One thing though, manual mining should be possible from the first second of the game play and should not be X3 kind of hard ;) Please document how its done so you do not have to google it or something. It took me hours to get it right in X3 :oops: and that is not fun.
Image
Post

Re: Making mining fun

#64
I was thinking about this mining business. Reading through this and the "Resource gathering" thread I see that there's been plenty of discussion around the mining methods, but only cursory touches on a part of the game that I think could be made extremely interesting: prospecting.

I think it's useful to perform a thought experiment to consider how this may work. Let's say you've arrived in a new sector and want to do some prospecting. There are several different ways this could be handled.

First of all there's the question of whether prospecting is something that anyone should be able to do in a given area. Perhaps purchasing a license is required? The laws governing this could be system-specific. Some areas are the wild west with little in the way of authority oversight and you can prospect to your heart's content for free. The quid pro quo here is probably that the region is dangerous. Other areas require you to purchase a license, but the quid pro quo is that you can see up front where unprospected areas are and the authorities provide a measure of security.

Secondly there's the question of how exactly should prospecting be done when you've reached your target area? In my view there are two end-member cases: the Freelancer route and the "realistic" route.

The Freelancer way is where the map indicates where there are things worth shooting at to gather materials. This is the arcade version of prospecting, and doesn't sound like the kind of thing Josh is going for. If nothing else there would be no way to make any money out of information since it appears to be freely provided.

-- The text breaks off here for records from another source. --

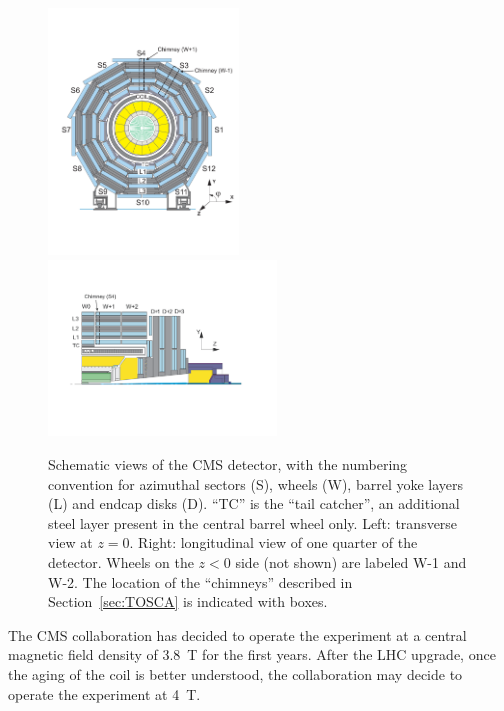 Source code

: \begin{figure}[hbt]
  \begin{center}
    \includegraphics[width=0.45\textwidth]{fig/transverse4}%
    \hfill
    \includegraphics[width=0.54\textwidth]{fig/longitudinal_3}%
    \hfill
    \caption{Schematic views of the CMS detector, with the numbering
      convention for azimuthal sectors (S), wheels (W), barrel yoke layers (L)
      and endcap disks (D). ``TC'' is the ``tail catcher'', an
      additional steel layer present in the central barrel wheel only.
      Left: transverse view at $z=0$. Right:
      longitudinal view of one quarter of the detector.
      Wheels on the $z<0$ side (not shown) are labeled W-1 and
      W-2. The location of the ``chimneys'' described in
      Section~\ref{sec:TOSCA} is indicated with boxes.}
    \label{fig:Sectors}
  \end{center}
\end{figure}

The CMS collaboration has decided to operate the experiment at a
central magnetic field density of 3.8~T for the first years. After the
LHC upgrade, once the aging of the coil is better understood, the
collaboration may decide to operate the experiment at 4~T. 

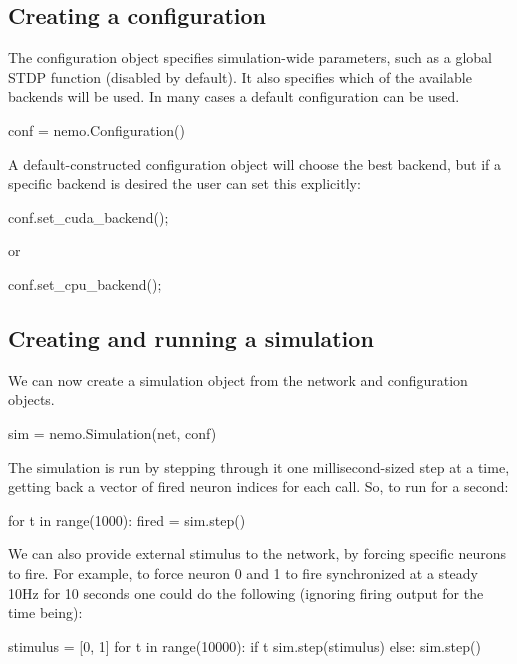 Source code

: \documentclass[a4paper]{article}
\begin{document}
\subsection{Creating a configuration}

The configuration object specifies simulation-wide parameters, 
	such as a global STDP function (disabled by default).
It also specifies which of the available backends
will be used.
In many cases a default configuration can be used.

\begin{python}
conf = nemo.Configuration()
\end{python}

A default-constructed configuration object will choose the best backend,
	but if a specific backend is desired the user can set this explicitly:

\begin{python}
conf.set_cuda_backend();
\end{python}

or

\begin{python}
conf.set_cpu_backend();
\end{python}

\subsection{Creating and running a simulation}

We can now create a simulation object from the network and configuration objects.

\begin{python}
sim = nemo.Simulation(net, conf)
\end{python}

The simulation is run by stepping through it one millisecond-sized step at a time,
getting back a vector of fired neuron indices for each call.
So, to run for a second:

\begin{python}
for t in range(1000):
	fired = sim.step()
\end{python}

We can also provide external stimulus to the network, by forcing specific neurons to fire.
For example, to force neuron 0 and 1 to fire synchronized at a steady 10Hz for 10 seconds
	one could do the following (ignoring firing output for the time being):

\begin{python}
stimulus = [0, 1]
for t in range(10000):
	if t %
		sim.step(stimulus)
	else:
		sim.step()
\end{python}
\end{document}
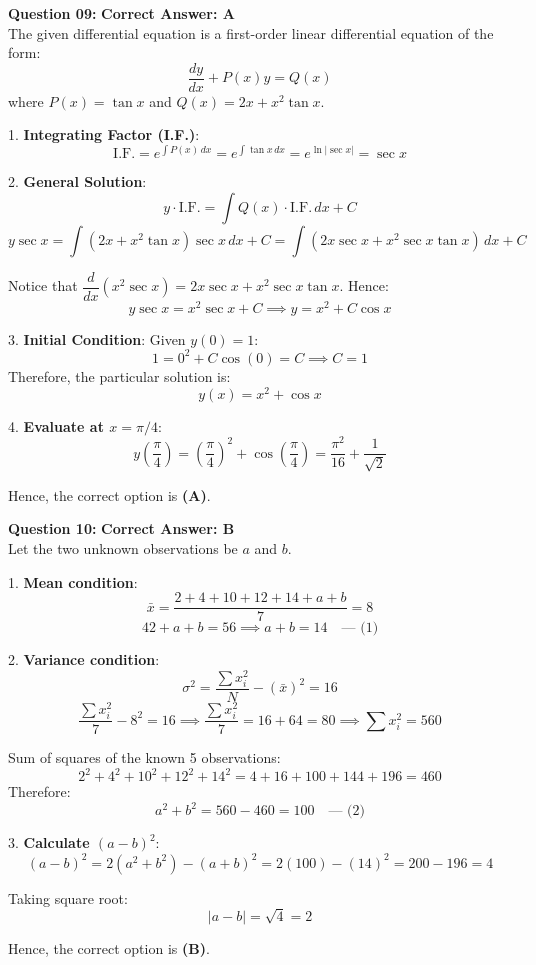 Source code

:\documentclass[11pt,a4paper]{article}
\begin{document}
\begin{tcolorbox}[solbox]
\textbf{\textcolor{primaryDark}{Question 09:}} \hfill \textbf{\textcolor{l1Green}{Correct Answer: A}}\\
\vspace{4pt}
The given differential equation is a first-order linear differential equation of the form:
$$\frac{dy}{dx} + P(x) y = Q(x)$$
where $P(x) = \tan x$ and $Q(x) = 2x + x^2 \tan x$.

1. \textbf{Integrating Factor (I.F.)}:
$$\text{I.F.} = e^{\int P(x)\, dx} = e^{\int \tan x\, dx} = e^{\ln|\sec x|} = \sec x$$

2. \textbf{General Solution}:
$$y \cdot \text{I.F.} = \int Q(x) \cdot \text{I.F.}\, dx + C$$
$$y \sec x = \int (2x + x^2 \tan x)\sec x\, dx + C = \int (2x \sec x + x^2 \sec x \tan x)\, dx + C$$

Notice that $\dfrac{d}{dx}\left(x^2 \sec x\right) = 2x \sec x + x^2 \sec x \tan x$. Hence:
$$y \sec x = x^2 \sec x + C \implies y = x^2 + C \cos x$$

3. \textbf{Initial Condition}:
Given $y(0) = 1$:
$$1 = 0^2 + C \cos(0) = C \implies C = 1$$
Therefore, the particular solution is:
$$y(x) = x^2 + \cos x$$

4. \textbf{Evaluate at $x = \pi/4$}:
$$y\left(\frac{\pi}{4}\right) = \left(\frac{\pi}{4}\right)^2 + \cos\left(\frac{\pi}{4}\right) = \frac{\pi^2}{16} + \frac{1}{\sqrt{2}}$$

Hence, the correct option is \textbf{(A)}.
\end{tcolorbox}

\begin{tcolorbox}[solbox]
\textbf{\textcolor{primaryDark}{Question 10:}} \hfill \textbf{\textcolor{l1Green}{Correct Answer: B}}\\
\vspace{4pt}
Let the two unknown observations be $a$ and $b$.

1. \textbf{Mean condition}:
$$\bar{x} = \frac{2 + 4 + 10 + 12 + 14 + a + b}{7} = 8$$
$$42 + a + b = 56 \implies a + b = 14 \quad \text{--- (1)}$$

2. \textbf{Variance condition}:
$$\sigma^2 = \frac{\sum x_i^2}{N} - (\bar{x})^2 = 16$$
$$\frac{\sum x_i^2}{7} - 8^2 = 16 \implies \frac{\sum x_i^2}{7} = 16 + 64 = 80 \implies \sum x_i^2 = 560$$

Sum of squares of the known 5 observations:
$$2^2 + 4^2 + 10^2 + 12^2 + 14^2 = 4 + 16 + 100 + 144 + 196 = 460$$
Therefore:
$$a^2 + b^2 = 560 - 460 = 100 \quad \text{--- (2)}$$

3. \textbf{Calculate $(a - b)^2$}:
$$(a - b)^2 = 2(a^2 + b^2) - (a + b)^2 = 2(100) - (14)^2 = 200 - 196 = 4$$

Taking square root:
$$|a - b| = \sqrt{4} = 2$$

Hence, the correct option is \textbf{(B)}.
\end{tcolorbox}
\end{document}
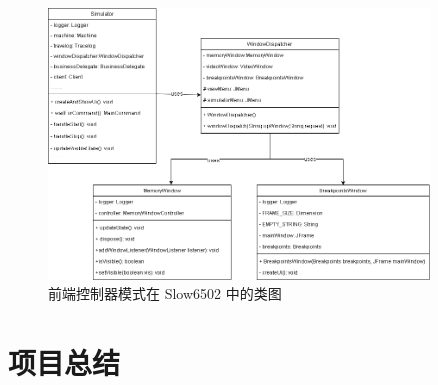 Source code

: \documentclass[cn,black,12pt,normal]{elegantnote}
\begin{document}
\begin{figure}[H]
  \centering
  \includegraphics[width=0.9\textwidth]{figures/前端控制器模式.png}
  \caption{前端控制器模式在 Slow6502 中的类图}
\end{figure}

\section{项目总结}






\end{document}

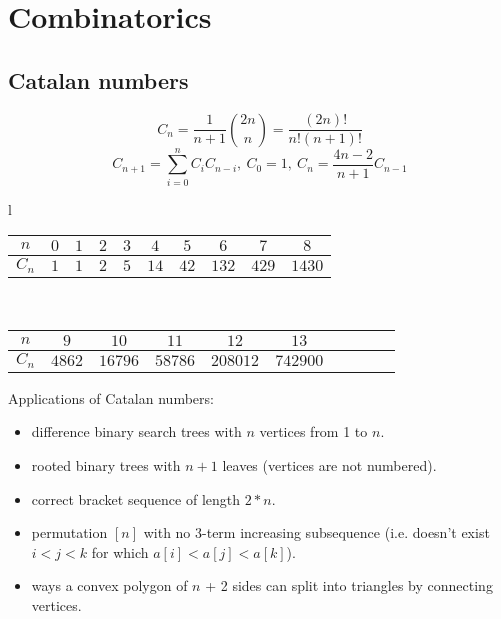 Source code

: \section{Combinatorics}
\subsection{Catalan numbers}
\[ C_n = \frac{1}{n + 1} {2n \choose n} = \frac{(2n)!}{n!(n+1)!}\]
\[ C_{n + 1} = \displaystyle\sum_{i = 0}^{n}C_i C_{n - i},\ C_0 = 1,\ C_n = \frac{4n - 2}{n + 1}C_{n - 1}\]

\begin{center}
  \begin{tabular}{l}
    \begin{tabular}{c|c@{\ }c@{\ }c@{\ }c@{\ }c@{\ }c@{\ }c@{\ }c@{\ }c}
      $n$ & $0$ & $1$ & $2$ & $3$ & $4$ & $5$ & $6$ & $7$ & $8$ \\
      \hline
      $C_n$ & $1$ & $1$ & $2$ & $5$ & $14$ & $42$ & $132$ & $429$ & $1430$ \\
    \end{tabular} \\
    \begin{tabular}{c|c@{\ }c@{\ }c@{\ }c@{\ }c@{\ }c@{\ }c@{\ }c@{\ }c}
      $n$ & $9$ & $10$ & $11$ & $12$ & $13$ \\
      \hline
      $C_n$ & $4862$ & $16796$ & $58786$ & $208012$ & $742900$
    \end{tabular}
  \end{tabular}
\end{center}
Applications of Catalan numbers:
\begin{itemize}[leftmargin=*]
  \item difference binary search trees with $n$ vertices from 1 to $n$.
  \item rooted binary trees with $n + 1$ leaves (vertices are not numbered).
  \item correct bracket sequence of length $2 * n$.
  \item permutation $[n]$ with no 3-term increasing subsequence (i.e. doesn't exist $i < j < k$ for which $a[i] < a[j] < a[k]$).
  \item ways a convex polygon of $n$ + 2 sides can split into triangles by connecting vertices.
\end{itemize}


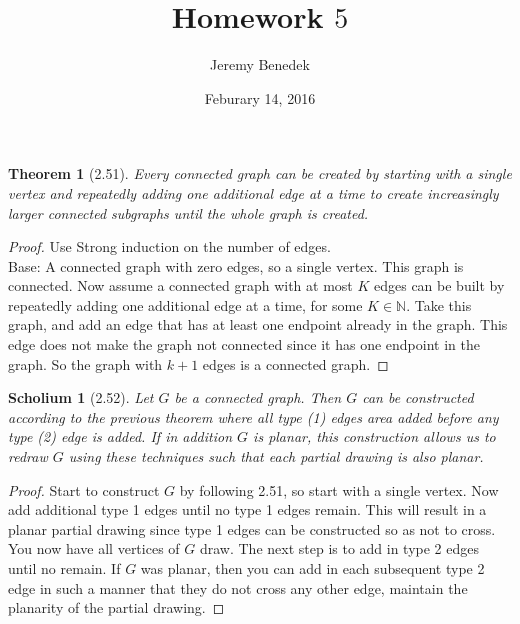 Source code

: \documentclass{article}
\title{Homework $5$}
\author{Jeremy Benedek}
\date{Feburary 14, 2016}
\newtheorem*{thm}{Theorem}
\newtheorem*{sch}{Scholium}
\begin{document}
\maketitle

\begin{thm}[2.51]
	Every connected graph can be created by starting with a single vertex and repeatedly adding one additional edge at a time to create increasingly larger connected subgraphs until the whole graph is created.
\end{thm}
\begin{proof}
	Use Strong induction on the number of edges. \\ Base: A connected graph with zero edges, so a single vertex. This graph is connected. Now assume a connected graph with at most $K$ edges can be built by repeatedly
	adding one additional edge at a time, for some $K \in \mathbb{N}$. Take this graph, and add an edge that has at least one endpoint already in the graph. This edge does not make the graph not connected since it has one
	endpoint in the graph. So the graph with $k+1$ edges is a connected graph.
\end{proof}

\begin{sch}[2.52]
	Let $G$ be a connected graph. Then $G$ can be constructed according to the previous theorem where all type (1) edges area added before any type (2) edge is added. If in addition $G$ is planar, this construction allows
	us to redraw $G$ using these techniques such that each partial drawing is also planar.
\end{sch}
\begin{proof}
	Start to construct $G$ by following 2.51, so start with a single vertex. Now add additional type 1 edges until no type 1 edges remain. This will result in a planar partial drawing since type 1 edges can be constructed
	so as not to cross. You now have all vertices of $G$ draw. The next step is to add in type 2 edges until no remain. If $G$ was planar, then you can add in each subsequent type 2 edge in such a manner that they do 
	not cross any other edge, maintain the planarity of the partial drawing.
\end{proof}
\end{document}
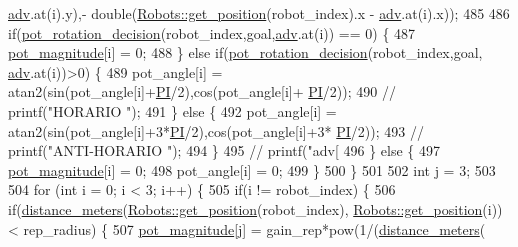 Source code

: \begin{DoxyCode}
      \hyperlink{class_strategy_a4ebbce7f034aaca32adbd4f9607642d9}{adv}.at(i).y),- \textcolor{keywordtype}{double}(\hyperlink{class_robots_a1fca8f2f5070176faa6ba1efa2f1ff14}{Robots::get\_position}(robot\_index).x - 
      \hyperlink{class_strategy_a4ebbce7f034aaca32adbd4f9607642d9}{adv}.at(i).x));
485 
486             \textcolor{keywordflow}{if}(\hyperlink{class_strategy_abc4ef2ab65f3864218c1736d7c35d46a}{pot\_rotation\_decision}(robot\_index,goal,\hyperlink{class_strategy_a4ebbce7f034aaca32adbd4f9607642d9}{adv}.at(i)) == 0) \{
487                 \hyperlink{class_strategy_afbe79a1885f82b70c71eb30d07fde921}{pot\_magnitude}[i] = 0;
488             \} \textcolor{keywordflow}{else} \textcolor{keywordflow}{if}(\hyperlink{class_strategy_abc4ef2ab65f3864218c1736d7c35d46a}{pot\_rotation\_decision}(robot\_index,goal,
      \hyperlink{class_strategy_a4ebbce7f034aaca32adbd4f9607642d9}{adv}.at(i))>0) \{
489                     pot\_angle[i] = atan2(sin(pot\_angle[i]+\hyperlink{strategy_8cpp_a598a3330b3c21701223ee0ca14316eca}{PI}/2),cos(pot\_angle[i]+
      \hyperlink{strategy_8cpp_a598a3330b3c21701223ee0ca14316eca}{PI}/2));
490                     \textcolor{comment}{// printf("HORARIO ");}
491             \} \textcolor{keywordflow}{else} \{
492                 pot\_angle[i] = atan2(sin(pot\_angle[i]+3*\hyperlink{strategy_8cpp_a598a3330b3c21701223ee0ca14316eca}{PI}/2),cos(pot\_angle[i]+3*
      \hyperlink{strategy_8cpp_a598a3330b3c21701223ee0ca14316eca}{PI}/2));
493                     \textcolor{comment}{// printf("ANTI-HORARIO ");}
494             \}
495             \textcolor{comment}{// printf("adv[%
496         \} \textcolor{keywordflow}{else} \{
497             \hyperlink{class_strategy_afbe79a1885f82b70c71eb30d07fde921}{pot\_magnitude}[i] = 0;
498             pot\_angle[i] = 0;
499         \}
500     \}
501 
502     \textcolor{keywordtype}{int} j = 3;
503 
504     \textcolor{keywordflow}{for} (\textcolor{keywordtype}{int} i = 0; i < 3; i++) \{
505         \textcolor{keywordflow}{if}(i != robot\_index) \{
506             \textcolor{keywordflow}{if}(\hyperlink{class_strategy_a4052503aaa94bdbc1fca9f552ef96dbb}{distance\_meters}(\hyperlink{class_robots_a1fca8f2f5070176faa6ba1efa2f1ff14}{Robots::get\_position}(robot\_index), 
      \hyperlink{class_robots_a1fca8f2f5070176faa6ba1efa2f1ff14}{Robots::get\_position}(i)) < rep\_radius) \{
507                 \hyperlink{class_strategy_afbe79a1885f82b70c71eb30d07fde921}{pot\_magnitude}[j] = gain\_rep*pow(1/(\hyperlink{class_strategy_a4052503aaa94bdbc1fca9f552ef96dbb}{distance\_meters}(
}
\end{DoxyCode}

The "realistic" way, on the other hand, is much more interesting. It is a bottomless well of potential complexity from which gameplay elements could be honed during testing to find out what runs provide the most fun for the most players. For instance, you could base the gameplay on exploration for oil. This would have several key stages:

- Review of the geology - in other words, acquiring scattershot samples to see what comes up. This could be the shooty-shooty part of the game whereby you acquire fragments of asteroids. Once you've acquired a stack of samples from a region of space, you need to get them anaylsed. When you're poor analysis would have to happen at a space station or planet. When you're rich an on-board lab may be feasible. The results of the analysis would be the first type of data that could be sold.

- Seismic survey - aka a sensor sweep. There are countless ways this process could be made interesting. Firstly there's equipment to buy: sensors can have the usual trade-offs of radius of investigation, sensitivity and ability to find multiple minerals against power requirements and cost. Second there's the mechanic of a sensor sweep. The game could by force you to be stationary throughout a sweep's duration. The exact period of time that you must stay stationary for will depend on how deep into space you wish to penetrate, how accurate you want the sweep and how many different minerals you want to scan for. Clearly the power you wish to expend on the sweep will also be a factor. So you can do a deep and thorough sweep much more quickly if you are a sitting duck. It's also possible that you may not cover an entire area with just one sweep. This would potentially make sensor sweeps of a large area a travelling salesman-type problem for which planning computers can be purchased. The more expensive the computer the more efficient the sweep. The result of a properly performed sensor sweep would be the second type of information that could be sold and would be worth considerably more than type 1 from the sample analysis.

- Exploration drilling - this is the confirmation stage and would require a probe of some variety. Of course you may decide to skip stage 2 and jump straight to this stage; which would mean you're the space-going equivalent of a wildcatter. This stage may only really be required for large-scale mining ops, but the result would be type 3 information that could be worth a fortune.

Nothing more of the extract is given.